Rien à voir avec le Pouvoir qui apprit à virer à
l'Optimist dès qu'il fut en âge de naviguer et qui rame d'ailleurs encore aujourd'hui...
En
54 j'étais marin d'eau douce et mon super-héros
s'appelait Archibald Haddock, capitaine de la marine marchande belge
(parfaitement, 70 kilomètres de côtes suffisent à posséder une
marine!). J'ai encore du mal à réaliser que Haddock baladait la
Castafiore en DS19 tandis que le Pouvoir tétait sa mère rue des
Carmes à Rouen.
Moi je tétais déjà du Gevrey-Chambertin - puisque j'étais
né sur une autre Côte liquide - et en douce un peu de Meursault les jours de la saint Vincent tournante.
C'était dit-on l'année des François puisqu'un certain
Fillon naquit cinq mois avant le Pouvoir et précisément là où j'habite aujourd'hui !
A
l'époque un autre François - celui de Jarnac - causait
dans la TSF, c'était ce ministre de l'intérieur qui dépêcha 3
compagnies de CRS - car ça existait déjà - pour juguler ce qu'on appela
très vite la guerre d'Algérie et qui dura pas moins de 8
ans.
Avant les “évènements” je ne connaissais de l'Algérie que
le Sidi Brahim d'un propriétaire algérois venu faire le courtier à Mâcon.
A
sept ans on s'imagine que le Pouvoir appartient aux
audacieux capables de traverser la grande bleue pour venir faire des
affaires sur nos terres et dans nos vignes! Je me doutais déjà que mon
pédalo ne ferait pas le
poids.
Aux
déclarations du François de la TSF, je préférais le
Quitte ou Double et les feuilletons beaucoup plus rigolos de Zappy
Max, comme le “ça va bouillir” sponsorisé par la toute puissante lessive
Sunil (où va donc se nicher le
Pouvoir).
Je crois que c'est dans les années 60 que mon destin
s'est scellé: entre Pouvoir et rigolade, j'ai choisi de rigoler.

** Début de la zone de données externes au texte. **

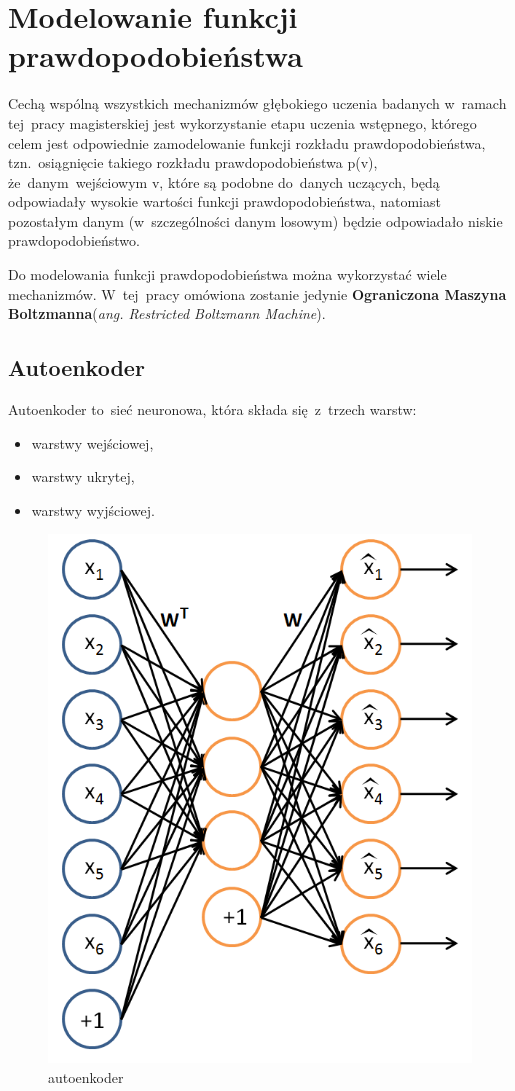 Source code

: \section{Modelowanie funkcji prawdopodobieństwa}
Cechą wspólną wszystkich mechanizmów głębokiego uczenia badanych w~ramach tej~pracy magisterskiej jest
wykorzystanie etapu uczenia wstępnego, którego celem jest odpowiednie zamodelowanie
funkcji rozkładu prawdopodobieństwa, tzn.~osiągnięcie takiego rozkładu prawdopodobieństwa p(v),
że~danym~wejściowym v, które są podobne do~danych uczących, będą odpowiadały wysokie wartości
funkcji prawdopodobieństwa, natomiast pozostałym danym (w~szczególności danym losowym) będzie odpowiadało
niskie prawdopodobieństwo.

Do modelowania funkcji prawdopodobieństwa można wykorzystać wiele mechanizmów. W~tej~pracy omówiona zostanie
jedynie \textbf{Ograniczona Maszyna Boltzmanna}(\textit{ang. Restricted Boltzmann
Machine}).

\subsection{Autoenkoder}
Autoenkoder \cite{Autoencoder} to~sieć neuronowa, która składa się~z~trzech warstw:
\begin{itemize}
	\item warstwy wejściowej,
	\item warstwy ukrytej,
	\item warstwy wyjściowej.
\end{itemize}

\begin{figure}[H]
	\centering
	\includegraphics[width=0.5\linewidth]{img/autoencoder.png}
	\caption{autoenkoder}
\end{figure}

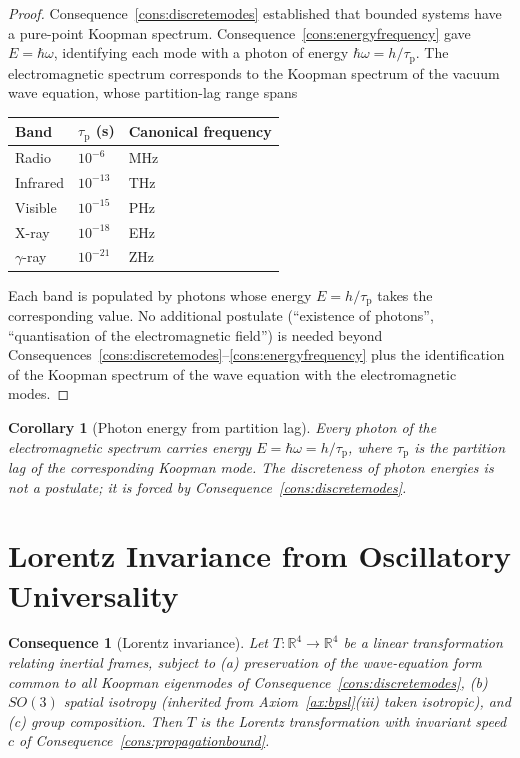 \documentclass[11pt,twocolumn,a4paper]{article}
\theoremstyle{axiomstyle}
\theoremstyle{conseqstyle}
\newtheorem{consequence}{Consequence}
\newtheorem{corollary}{Corollary}
\theoremstyle{definition}
\theoremstyle{remark}
\newcommand{\Real}{\mathbb{R}}
\newcommand{\taup}{\tau_{\mathrm{p}}}
\begin{document}
\begin{proof}
Consequence~\ref{cons:discretemodes} established that bounded systems have a pure-point Koopman spectrum. Consequence~\ref{cons:energyfrequency} gave $E=\hbar\omega$, identifying each mode with a photon of energy $\hbar\omega=h/\taup$. The electromagnetic spectrum corresponds to the Koopman spectrum of the vacuum wave equation, whose partition-lag range spans
\begin{center}
\begin{tabular}{lll}
\toprule
Band & $\taup$ (s) & Canonical frequency \\
\midrule
Radio       & $10^{-6}$  & MHz \\
Infrared    & $10^{-13}$ & THz \\
Visible     & $10^{-15}$ & PHz \\
X-ray       & $10^{-18}$ & EHz \\
$\gamma$-ray & $10^{-21}$ & ZHz \\
\bottomrule
\end{tabular}
\end{center}
Each band is populated by photons whose energy $E=h/\taup$ takes the corresponding value. No additional postulate (``existence of photons'', ``quantisation of the electromagnetic field'') is needed beyond Consequences~\ref{cons:discretemodes}--\ref{cons:energyfrequency} plus the identification of the Koopman spectrum of the wave equation with the electromagnetic modes.
\end{proof}

\begin{corollary}[Photon energy from partition lag]\label{cor:photontaup}
Every photon of the electromagnetic spectrum carries energy $E=\hbar\omega=h/\taup$, where $\taup$ is the partition lag of the corresponding Koopman mode. The discreteness of photon energies is not a postulate; it is forced by Consequence~\ref{cons:discretemodes}.
\end{corollary}

\section{Lorentz Invariance from Oscillatory Universality}
\label{sec:lorentz}

\begin{consequence}[Lorentz invariance]
\label{cons:lorentz}
Let $T\colon\Real^{4}\to\Real^{4}$ be a linear transformation relating inertial frames, subject to (a) preservation of the wave-equation form common to all Koopman eigenmodes of Consequence~\ref{cons:discretemodes}, (b) $SO(3)$ spatial isotropy (inherited from Axiom~\ref{ax:bpsl}(iii) taken isotropic), and (c) group composition. Then $T$ is the Lorentz transformation with invariant speed $c$ of Consequence~\ref{cons:propagationbound}.
\end{consequence}
\end{document}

Le Pouvoir nouvellement né devait avoir dans les 6 ans,
premier de la classe à l'école élémentaire où la leçon de morale débutait par le traditionnel “Asseyez-vous! Bras croisés”.
J'avais
pratiqué avant lui le “Bras croisés” mais comme
je rigolais un peu trop fort, je connus aussi cette lancinante
douleur à la tempe quand on vous tire sournoisement les petits cheveux,
les mêmes que les vieux vous tirent une seconde fois à la
maison pour faire bonne mesure.
Je
crois que le Pouvoir n'était pas du genre à se faire
tirer les cheveux et j'imagine que ça suffit pour faire une belle
différence entre Lui et moi, de même que mes copines se prénommaient
Martine, Nathalie ou Brigitte et pas
Ségolène.
J'ai
même fréquenté Léna qui venait d'un lointain pays de
l'Est mais ce qu'elle m'apprit n'avait rien à voir avec la Grande
Ecole du Pouvoir où les “cuvées” d'exception se suivent et se
ressemblent.
Lui
connut le sabre et le casoar de Saint-Cyr Coëtquidan,
moi les rangers et le casque lourd de Rastatt en Allemagne... déjà
le Pouvoir se distinguait par le simple déguisement du bidasse.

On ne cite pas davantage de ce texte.